5. "Album of The Year" is determined according to the annual album sales data ranking on the Yin Yue Shopping Mall 2016. Shortlisted nominees are the top 10 albums on the data ranking.

== Voting ==
On February 5, 2016, the award ceremony was officially launched. On February 29, the nominees for the "Favourite Artist of the Year" series was announced. Voting of the first phase of nominees commenced on March 7 and ended on March 19. On the March 8, a concept video was released. On March 21, the voting for the second phase of the "Favourite Artist of the Year" ended on April 5.

== Cinematography ==
The presentation of the ceremony used live webcast technology which divided into Live HD and a 360-degree panorama live accompanied with three interfaces for the backstage live. Live broadcast has a choice of standard definition and HD to choose from. The 360-degree panoramic live technology facilitates live performances from different angles. Backstage live showcases interviews with various artists who are present.

== Personnel ==

=== Host ===

YinYueTai

=== Official Broadcasting Site ===

StarTV YinYueTai

=== Data provider ===

YinYueTai Mobile App, YinYueTai PC App, YinYueTai Official Website, Baidu

=== Interworking Partners ===

Billboard, Gaon Charts

=== Collaboration Partners ===

Hunan Broadcasting System, Dragon TV, Sohu TV, KpopStars, Baidu, Miaopai by MeituPic and more.

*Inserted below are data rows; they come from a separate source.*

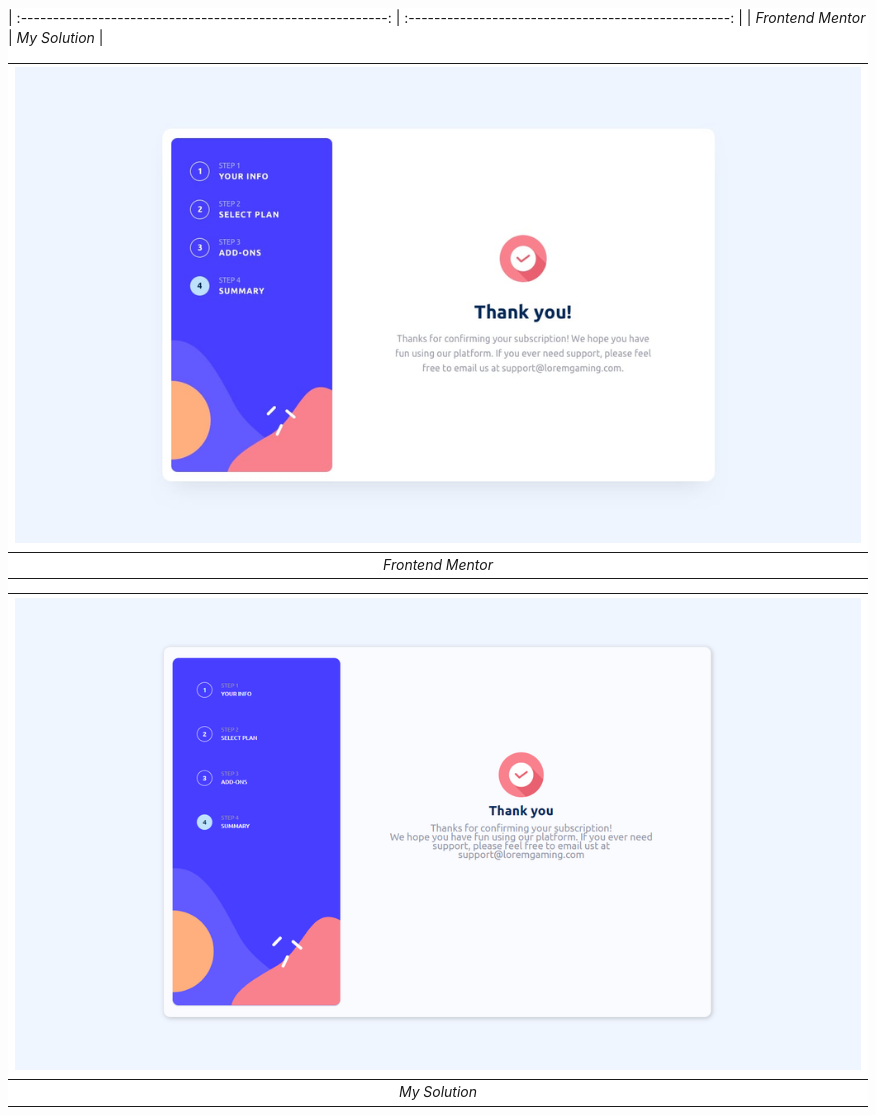 | :---------------------------------------------------------: | :--------------------------------------------------: |
|                      *Frontend Mentor*                      |                    *My Solution*                     |

| <img src="./design\desktop-design-step-5.jpg" /> |
| :----------------------------------------------: |
|                *Frontend Mentor*                 |

| <img src="./my-solution/5.png" /> |
| :-------------------------------: |
|           *My Solution*           |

== Winners and nominees ==
Sources:

Singer Category (歌手类)
| Top Male Artist | Top Female Artist |
| Luhan - Medals; | Li Yunchun - "混蛋，我想你" (Idiot, I Miss You); |
| From other regions JJ Lin - HK & Taiwan; Justin Bieber - Western; Jang Hyun Seung - Korea; Akanishi Jin - Japan; | From other regions G.E.M. - HK & Taiwan; Taylor Swift - Western; Hahm Eun Jung - Korea; Ayumi Hamasaki - Japan; |
| Top Group | Top New Artist |
| TFBoys - Adore; | Wang Qing & Feng Jianyu; |
| From other regions Sodagreen - HK & Taiwan; Maroon 5 - Western; T-ara - Korea; AKB48 - Japan; | From other regions Yoyo Sham - HK & Taiwan; Sam Smith - Western; GFriend - Korea; lol - Japan; |
| Top Promising Artist | Breakthrough Artist Of The Year |
| UNIQ; SpeXial; Tomomi Kasai; | Chi YueHan; Vivi Jiang; EXID; |
| Hot Trend Artist Of The Year | Indie Artist Of The Year |
| Joker Xue; Will Pan; Jessica Jung; Tomomi Itano; | Peng Dan (彭坦); Chen Li; Guba Ahsan (贾巴阿叁); |
| Best Singer Songwriter Of The Year | All-round Artist Of The Year |
| Silence Wang; Kenji Wu; | Joker Xue; |
| Most Influential Artist of Asia | BRC Artist of the Year |
| Li Yunchun; | G.E.M.; |
Recommended Artist of Yinyue Tai
Li Yunchun;
Works Category (作品类)
| Best OST／The Annual Film Songs | The Best Cooperation Of The Year |
| Alan Dawa Dolma - "Through the Ages" (千古) (The Journey of Flower); Zhang Yixing (Lay) - "Alone" (一个人) (Ex-Files 2); | M.I.C. Steelo ft. Shen MengChen - "Dying To See You"; Kenji Wu ft. Song Ji Hyo - "Neo gwi yeop da" (你好可爱/너 귀엽다); |
| Best Stage Performance of the Year | Best Album of The Year |
| VIXX; Will Pan; Li Yunchun; | Luhan - Reloaded EXO - Exodus; Eason Chan - Getting Ready; ; |
Popularity Award (人气类）
Most Popular Artist Of The Night
Wang Qing & Feng Jianyu;
Favorite Artist Of The Year
Wang Qing & Feng Jianyu;
From other regions G.E.M.; Avril Lavigne; Baekhyun; Akanishi Jin;
| Best Producer | Best Director |
| PSY; | Yeap Shaohu - "小镇青年"; Muh Chen - I'm Not Yours; Mika Ninagawa - "さよなら,アリス"; |

== Wardrobe Malfunctions ==
G.E.M. suffered a wardrobe malfunction which caused her to fell on stage. Luhan was seen with a running nose which he later explained himself to be having rhinitis during the backstage interview.